▶ Task instructions: Copy all entries without alteration and skip the pictures they hold.

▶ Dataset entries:
Segment Open

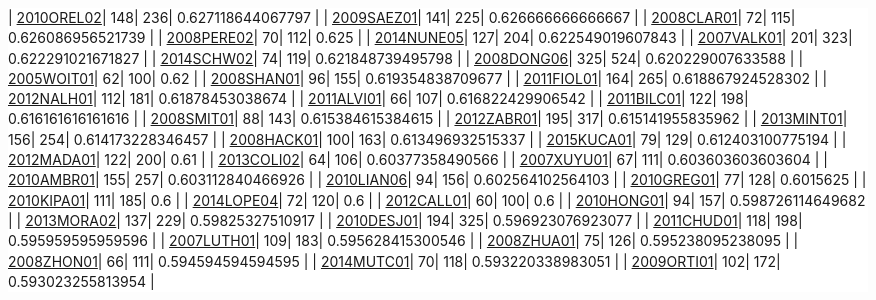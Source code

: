 |  [2010OREL02](https://www.worldcubeassociation.org/competitions/2010OREL02)|  148|  236|  0.627118644067797 |
|  [2009SAEZ01](https://www.worldcubeassociation.org/competitions/2009SAEZ01)|  141|  225|  0.626666666666667 |
|  [2008CLAR01](https://www.worldcubeassociation.org/competitions/2008CLAR01)|  72|  115|  0.626086956521739 |
|  [2008PERE02](https://www.worldcubeassociation.org/competitions/2008PERE02)|  70|  112|  0.625 |
|  [2014NUNE05](https://www.worldcubeassociation.org/competitions/2014NUNE05)|  127|  204|  0.622549019607843 |
|  [2007VALK01](https://www.worldcubeassociation.org/competitions/2007VALK01)|  201|  323|  0.622291021671827 |
|  [2014SCHW02](https://www.worldcubeassociation.org/competitions/2014SCHW02)|  74|  119|  0.621848739495798 |
|  [2008DONG06](https://www.worldcubeassociation.org/competitions/2008DONG06)|  325|  524|  0.620229007633588 |
|  [2005WOIT01](https://www.worldcubeassociation.org/competitions/2005WOIT01)|  62|  100|  0.62 |
|  [2008SHAN01](https://www.worldcubeassociation.org/competitions/2008SHAN01)|  96|  155|  0.619354838709677 |
|  [2011FIOL01](https://www.worldcubeassociation.org/competitions/2011FIOL01)|  164|  265|  0.618867924528302 |
|  [2012NALH01](https://www.worldcubeassociation.org/competitions/2012NALH01)|  112|  181|  0.61878453038674 |
|  [2011ALVI01](https://www.worldcubeassociation.org/competitions/2011ALVI01)|  66|  107|  0.616822429906542 |
|  [2011BILC01](https://www.worldcubeassociation.org/competitions/2011BILC01)|  122|  198|  0.616161616161616 |
|  [2008SMIT01](https://www.worldcubeassociation.org/competitions/2008SMIT01)|  88|  143|  0.615384615384615 |
|  [2012ZABR01](https://www.worldcubeassociation.org/competitions/2012ZABR01)|  195|  317|  0.615141955835962 |
|  [2013MINT01](https://www.worldcubeassociation.org/competitions/2013MINT01)|  156|  254|  0.614173228346457 |
|  [2008HACK01](https://www.worldcubeassociation.org/competitions/2008HACK01)|  100|  163|  0.613496932515337 |
|  [2015KUCA01](https://www.worldcubeassociation.org/competitions/2015KUCA01)|  79|  129|  0.612403100775194 |
|  [2012MADA01](https://www.worldcubeassociation.org/competitions/2012MADA01)|  122|  200|  0.61 |
|  [2013COLI02](https://www.worldcubeassociation.org/competitions/2013COLI02)|  64|  106|  0.60377358490566 |
|  [2007XUYU01](https://www.worldcubeassociation.org/competitions/2007XUYU01)|  67|  111|  0.603603603603604 |
|  [2010AMBR01](https://www.worldcubeassociation.org/competitions/2010AMBR01)|  155|  257|  0.603112840466926 |
|  [2010LIAN06](https://www.worldcubeassociation.org/competitions/2010LIAN06)|  94|  156|  0.602564102564103 |
|  [2010GREG01](https://www.worldcubeassociation.org/competitions/2010GREG01)|  77|  128|  0.6015625 |
|  [2010KIPA01](https://www.worldcubeassociation.org/competitions/2010KIPA01)|  111|  185|  0.6 |
|  [2014LOPE04](https://www.worldcubeassociation.org/competitions/2014LOPE04)|  72|  120|  0.6 |
|  [2012CALL01](https://www.worldcubeassociation.org/competitions/2012CALL01)|  60|  100|  0.6 |
|  [2010HONG01](https://www.worldcubeassociation.org/competitions/2010HONG01)|  94|  157|  0.598726114649682 |
|  [2013MORA02](https://www.worldcubeassociation.org/competitions/2013MORA02)|  137|  229|  0.59825327510917 |
|  [2010DESJ01](https://www.worldcubeassociation.org/competitions/2010DESJ01)|  194|  325|  0.596923076923077 |
|  [2011CHUD01](https://www.worldcubeassociation.org/competitions/2011CHUD01)|  118|  198|  0.595959595959596 |
|  [2007LUTH01](https://www.worldcubeassociation.org/competitions/2007LUTH01)|  109|  183|  0.595628415300546 |
|  [2008ZHUA01](https://www.worldcubeassociation.org/competitions/2008ZHUA01)|  75|  126|  0.595238095238095 |
|  [2008ZHON01](https://www.worldcubeassociation.org/competitions/2008ZHON01)|  66|  111|  0.594594594594595 |
|  [2014MUTC01](https://www.worldcubeassociation.org/competitions/2014MUTC01)|  70|  118|  0.593220338983051 |
|  [2009ORTI01](https://www.worldcubeassociation.org/competitions/2009ORTI01)|  102|  172|  0.593023255813954 |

Segment Closed

▶ Exercise solution:
Source code

: |  [2010OREL02](https://www.worldcubeassociation.org/competitions/2010OREL02)|  148|  236|  0.627118644067797 |
|  [2009SAEZ01](https://www.worldcubeassociation.org/competitions/2009SAEZ01)|  141|  225|  0.626666666666667 |
|  [2008CLAR01](https://www.worldcubeassociation.org/competitions/2008CLAR01)|  72|  115|  0.626086956521739 |
|  [2008PERE02](https://www.worldcubeassociation.org/competitions/2008PERE02)|  70|  112|  0.625 |
|  [2014NUNE05](https://www.worldcubeassociation.org/competitions/2014NUNE05)|  127|  204|  0.622549019607843 |
|  [2007VALK01](https://www.worldcubeassociation.org/competitions/2007VALK01)|  201|  323|  0.622291021671827 |
|  [2014SCHW02](https://www.worldcubeassociation.org/competitions/2014SCHW02)|  74|  119|  0.621848739495798 |
|  [2008DONG06](https://www.worldcubeassociation.org/competitions/2008DONG06)|  325|  524|  0.620229007633588 |
|  [2005WOIT01](https://www.worldcubeassociation.org/competitions/2005WOIT01)|  62|  100|  0.62 |
|  [2008SHAN01](https://www.worldcubeassociation.org/competitions/2008SHAN01)|  96|  155|  0.619354838709677 |
|  [2011FIOL01](https://www.worldcubeassociation.org/competitions/2011FIOL01)|  164|  265|  0.618867924528302 |
|  [2012NALH01](https://www.worldcubeassociation.org/competitions/2012NALH01)|  112|  181|  0.61878453038674 |
|  [2011ALVI01](https://www.worldcubeassociation.org/competitions/2011ALVI01)|  66|  107|  0.616822429906542 |
|  [2011BILC01](https://www.worldcubeassociation.org/competitions/2011BILC01)|  122|  198|  0.616161616161616 |
|  [2008SMIT01](https://www.worldcubeassociation.org/competitions/2008SMIT01)|  88|  143|  0.615384615384615 |
|  [2012ZABR01](https://www.worldcubeassociation.org/competitions/2012ZABR01)|  195|  317|  0.615141955835962 |
|  [2013MINT01](https://www.worldcubeassociation.org/competitions/2013MINT01)|  156|  254|  0.614173228346457 |
|  [2008HACK01](https://www.worldcubeassociation.org/competitions/2008HACK01)|  100|  163|  0.613496932515337 |
|  [2015KUCA01](https://www.worldcubeassociation.org/competitions/2015KUCA01)|  79|  129|  0.612403100775194 |
|  [2012MADA01](https://www.worldcubeassociation.org/competitions/2012MADA01)|  122|  200|  0.61 |
|  [2013COLI02](https://www.worldcubeassociation.org/competitions/2013COLI02)|  64|  106|  0.60377358490566 |
|  [2007XUYU01](https://www.worldcubeassociation.org/competitions/2007XUYU01)|  67|  111|  0.603603603603604 |
|  [2010AMBR01](https://www.worldcubeassociation.org/competitions/2010AMBR01)|  155|  257|  0.603112840466926 |
|  [2010LIAN06](https://www.worldcubeassociation.org/competitions/2010LIAN06)|  94|  156|  0.602564102564103 |
|  [2010GREG01](https://www.worldcubeassociation.org/competitions/2010GREG01)|  77|  128|  0.6015625 |
|  [2010KIPA01](https://www.worldcubeassociation.org/competitions/2010KIPA01)|  111|  185|  0.6 |
|  [2014LOPE04](https://www.worldcubeassociation.org/competitions/2014LOPE04)|  72|  120|  0.6 |
|  [2012CALL01](https://www.worldcubeassociation.org/competitions/2012CALL01)|  60|  100|  0.6 |
|  [2010HONG01](https://www.worldcubeassociation.org/competitions/2010HONG01)|  94|  157|  0.598726114649682 |
|  [2013MORA02](https://www.worldcubeassociation.org/competitions/2013MORA02)|  137|  229|  0.59825327510917 |
|  [2010DESJ01](https://www.worldcubeassociation.org/competitions/2010DESJ01)|  194|  325|  0.596923076923077 |
|  [2011CHUD01](https://www.worldcubeassociation.org/competitions/2011CHUD01)|  118|  198|  0.595959595959596 |
|  [2007LUTH01](https://www.worldcubeassociation.org/competitions/2007LUTH01)|  109|  183|  0.595628415300546 |
|  [2008ZHUA01](https://www.worldcubeassociation.org/competitions/2008ZHUA01)|  75|  126|  0.595238095238095 |
|  [2008ZHON01](https://www.worldcubeassociation.org/competitions/2008ZHON01)|  66|  111|  0.594594594594595 |
|  [2014MUTC01](https://www.worldcubeassociation.org/competitions/2014MUTC01)|  70|  118|  0.593220338983051 |
|  [2009ORTI01](https://www.worldcubeassociation.org/competitions/2009ORTI01)|  102|  172|  0.593023255813954 |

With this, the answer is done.